Washington Editor

Lilly ICOS LLC Friday won FDA approval for Cialis, an erectile dysfunction drug shown to improve activity up to 36 hours after dosing.

Cialis (tadalafil) is the third oral PDE5 inhibitor approved for ED since Viagra was launched by New York-based Pfizer Inc. in 1998. The other product is Levitra (vardenafil), made by Bayer AG, of Leverkusen, Germany, and GlaxoSmithKline plc, of London.

Cialis, which is expected to hit the market in December, has some unique qualities. Not only does it help improve sexual function over a longer period of time (Viagra works for about six hours), but some patients achieve erection 30 minutes after dosing. Also, Paul Clark, chairman and CEO of ICOS, said absorption of Cialis is not impacted by food, including high-fat meals. Lilly ICOS is a joint venture that was formed by ICOS, of Bothell, Washington, and Eli Lilly and Co., of Indianapolis, to develop Cialis.

As for approval of its first drug in the U.S., Clark was thrilled.

"For a company of our size, Cialis has the opportunity to be a real difference maker. Any large pharmaceutical company would love to be launching Cialis today, but it is ICOS and Lilly," Clark told BioWorld Today. "For us, after 12 years and a lot of work, it sure feels good to have our first U.S. approval. It's unusual for a biotech company to have a product on the market; if you take a look at the 1,200 or so biotechs across the U.S., for ICOS to get this, especially a potential blockbuster, is certainly very significant."

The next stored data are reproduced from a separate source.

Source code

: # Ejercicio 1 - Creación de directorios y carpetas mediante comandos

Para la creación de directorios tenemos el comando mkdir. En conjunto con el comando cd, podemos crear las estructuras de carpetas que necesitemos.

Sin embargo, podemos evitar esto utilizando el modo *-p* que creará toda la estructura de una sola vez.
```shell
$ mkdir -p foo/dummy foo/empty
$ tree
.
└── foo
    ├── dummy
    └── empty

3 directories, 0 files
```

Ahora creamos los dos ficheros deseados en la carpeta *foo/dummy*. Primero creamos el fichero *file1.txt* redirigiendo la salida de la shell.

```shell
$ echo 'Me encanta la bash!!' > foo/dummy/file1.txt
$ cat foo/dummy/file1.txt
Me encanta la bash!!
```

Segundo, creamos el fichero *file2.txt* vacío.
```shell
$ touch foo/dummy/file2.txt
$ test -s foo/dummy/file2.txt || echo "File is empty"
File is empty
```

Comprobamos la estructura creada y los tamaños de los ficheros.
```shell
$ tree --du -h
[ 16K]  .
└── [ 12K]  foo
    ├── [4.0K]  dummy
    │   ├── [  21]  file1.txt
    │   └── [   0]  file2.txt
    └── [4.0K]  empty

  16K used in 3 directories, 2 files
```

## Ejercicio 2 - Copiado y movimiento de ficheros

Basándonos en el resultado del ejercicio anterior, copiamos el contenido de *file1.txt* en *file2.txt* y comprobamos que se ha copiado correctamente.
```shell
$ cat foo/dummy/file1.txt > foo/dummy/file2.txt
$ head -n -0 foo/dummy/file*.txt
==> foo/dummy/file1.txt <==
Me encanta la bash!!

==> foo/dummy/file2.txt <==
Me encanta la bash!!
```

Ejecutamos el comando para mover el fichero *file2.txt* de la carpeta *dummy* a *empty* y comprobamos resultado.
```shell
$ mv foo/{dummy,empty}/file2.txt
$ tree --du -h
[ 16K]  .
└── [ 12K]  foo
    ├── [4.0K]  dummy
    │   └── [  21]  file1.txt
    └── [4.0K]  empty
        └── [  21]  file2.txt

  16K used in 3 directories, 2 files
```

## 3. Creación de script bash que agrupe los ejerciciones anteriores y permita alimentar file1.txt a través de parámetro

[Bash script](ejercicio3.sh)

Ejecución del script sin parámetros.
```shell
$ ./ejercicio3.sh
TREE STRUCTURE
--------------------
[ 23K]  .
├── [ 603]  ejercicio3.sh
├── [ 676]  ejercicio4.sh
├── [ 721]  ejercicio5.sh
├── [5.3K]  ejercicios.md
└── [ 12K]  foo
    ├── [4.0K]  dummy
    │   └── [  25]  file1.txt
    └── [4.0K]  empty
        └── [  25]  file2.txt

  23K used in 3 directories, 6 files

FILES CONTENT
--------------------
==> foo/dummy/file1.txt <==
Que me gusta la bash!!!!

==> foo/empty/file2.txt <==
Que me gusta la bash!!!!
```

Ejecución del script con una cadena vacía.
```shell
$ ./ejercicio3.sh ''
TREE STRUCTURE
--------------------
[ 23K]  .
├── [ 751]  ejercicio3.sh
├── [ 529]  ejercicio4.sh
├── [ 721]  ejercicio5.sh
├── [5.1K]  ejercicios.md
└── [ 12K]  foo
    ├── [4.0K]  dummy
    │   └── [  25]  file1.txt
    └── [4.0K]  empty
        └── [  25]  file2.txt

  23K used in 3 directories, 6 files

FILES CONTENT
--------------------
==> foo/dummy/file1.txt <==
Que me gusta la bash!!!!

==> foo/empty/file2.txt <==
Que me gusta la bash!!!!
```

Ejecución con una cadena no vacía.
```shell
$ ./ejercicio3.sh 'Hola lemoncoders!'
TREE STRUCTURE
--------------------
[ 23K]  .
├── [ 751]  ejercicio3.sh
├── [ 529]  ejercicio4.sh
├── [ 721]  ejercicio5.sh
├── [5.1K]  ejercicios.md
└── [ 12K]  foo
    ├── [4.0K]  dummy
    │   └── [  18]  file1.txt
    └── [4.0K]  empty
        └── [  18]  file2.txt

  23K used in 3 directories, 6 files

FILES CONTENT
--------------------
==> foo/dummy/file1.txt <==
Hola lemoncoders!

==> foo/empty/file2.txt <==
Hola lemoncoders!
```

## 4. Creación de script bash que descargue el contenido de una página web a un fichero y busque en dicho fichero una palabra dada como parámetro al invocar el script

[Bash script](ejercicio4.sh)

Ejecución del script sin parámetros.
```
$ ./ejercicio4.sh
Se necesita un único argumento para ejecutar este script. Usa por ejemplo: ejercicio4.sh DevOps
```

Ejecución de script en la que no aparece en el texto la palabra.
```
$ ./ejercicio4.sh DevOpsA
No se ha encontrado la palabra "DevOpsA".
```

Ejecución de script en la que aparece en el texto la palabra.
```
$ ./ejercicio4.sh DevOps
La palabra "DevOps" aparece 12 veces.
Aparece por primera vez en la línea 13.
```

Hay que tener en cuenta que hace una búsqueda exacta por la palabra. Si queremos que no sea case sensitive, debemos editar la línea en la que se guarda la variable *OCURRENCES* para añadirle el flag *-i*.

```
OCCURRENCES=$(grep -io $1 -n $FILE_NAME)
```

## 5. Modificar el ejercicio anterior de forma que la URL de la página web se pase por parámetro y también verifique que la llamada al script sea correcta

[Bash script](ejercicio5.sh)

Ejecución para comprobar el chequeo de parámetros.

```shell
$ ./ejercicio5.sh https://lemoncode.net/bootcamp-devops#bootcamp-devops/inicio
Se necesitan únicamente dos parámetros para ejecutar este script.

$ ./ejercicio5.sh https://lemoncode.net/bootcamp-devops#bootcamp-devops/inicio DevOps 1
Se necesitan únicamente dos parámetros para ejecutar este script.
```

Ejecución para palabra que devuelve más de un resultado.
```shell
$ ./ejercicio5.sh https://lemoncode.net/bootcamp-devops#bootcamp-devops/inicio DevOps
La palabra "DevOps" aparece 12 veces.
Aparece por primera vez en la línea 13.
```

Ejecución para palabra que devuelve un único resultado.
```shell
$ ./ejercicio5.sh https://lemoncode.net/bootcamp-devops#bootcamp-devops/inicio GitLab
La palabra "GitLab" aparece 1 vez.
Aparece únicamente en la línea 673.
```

Indeed, Clark said approval of Cialis transforms ICOS from a research company to a fully integrated company.

"So the first chapter of our dream has now been realized," he said.

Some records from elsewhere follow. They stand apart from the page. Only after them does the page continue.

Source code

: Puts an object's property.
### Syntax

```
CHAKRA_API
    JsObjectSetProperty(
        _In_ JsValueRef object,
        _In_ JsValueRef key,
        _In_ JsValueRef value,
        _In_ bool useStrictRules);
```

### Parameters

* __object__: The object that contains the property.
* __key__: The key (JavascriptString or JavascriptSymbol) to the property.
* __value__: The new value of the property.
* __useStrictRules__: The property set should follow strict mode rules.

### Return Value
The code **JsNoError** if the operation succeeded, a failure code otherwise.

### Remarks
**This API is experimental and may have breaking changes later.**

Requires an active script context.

Lilly ICOS provides the companies a 50-50 split in North American and Europe. In other territories, including Australia, Asia, Africa and South America, Lilly has rights and is required to pay royalties to the joint venture.

Clark said Cialis has been on the market in Europe (50 countries in total) for about nine months, and in that time, the product has captured about 30 percent of the market. As of Sept. 30, Clark said sales had reached about $100 million and approximately 1 million men had been dosed. Meanwhile, Viagra brought in about $2 billion last year.

Cialis works by inhibiting PDE5, or phosphodiesterase type 5, an enzyme in smooth muscle that controls the level of cyclic GMP (guanylic acid). Inhibiting PDE5 increases the level of cyclic GMP, allowing blood vessels to dilate.

The safety and efficacy of Cialis was evaluated in 22 clinical trials in more than 4,000 patients. Cialis was shown to be effective in treating ED in patients 27 to 87 years old, including patients with other underlying medical conditions. In two of the trials, men had ED associated with diabetes or following radical prostatectomy for prostate cancer.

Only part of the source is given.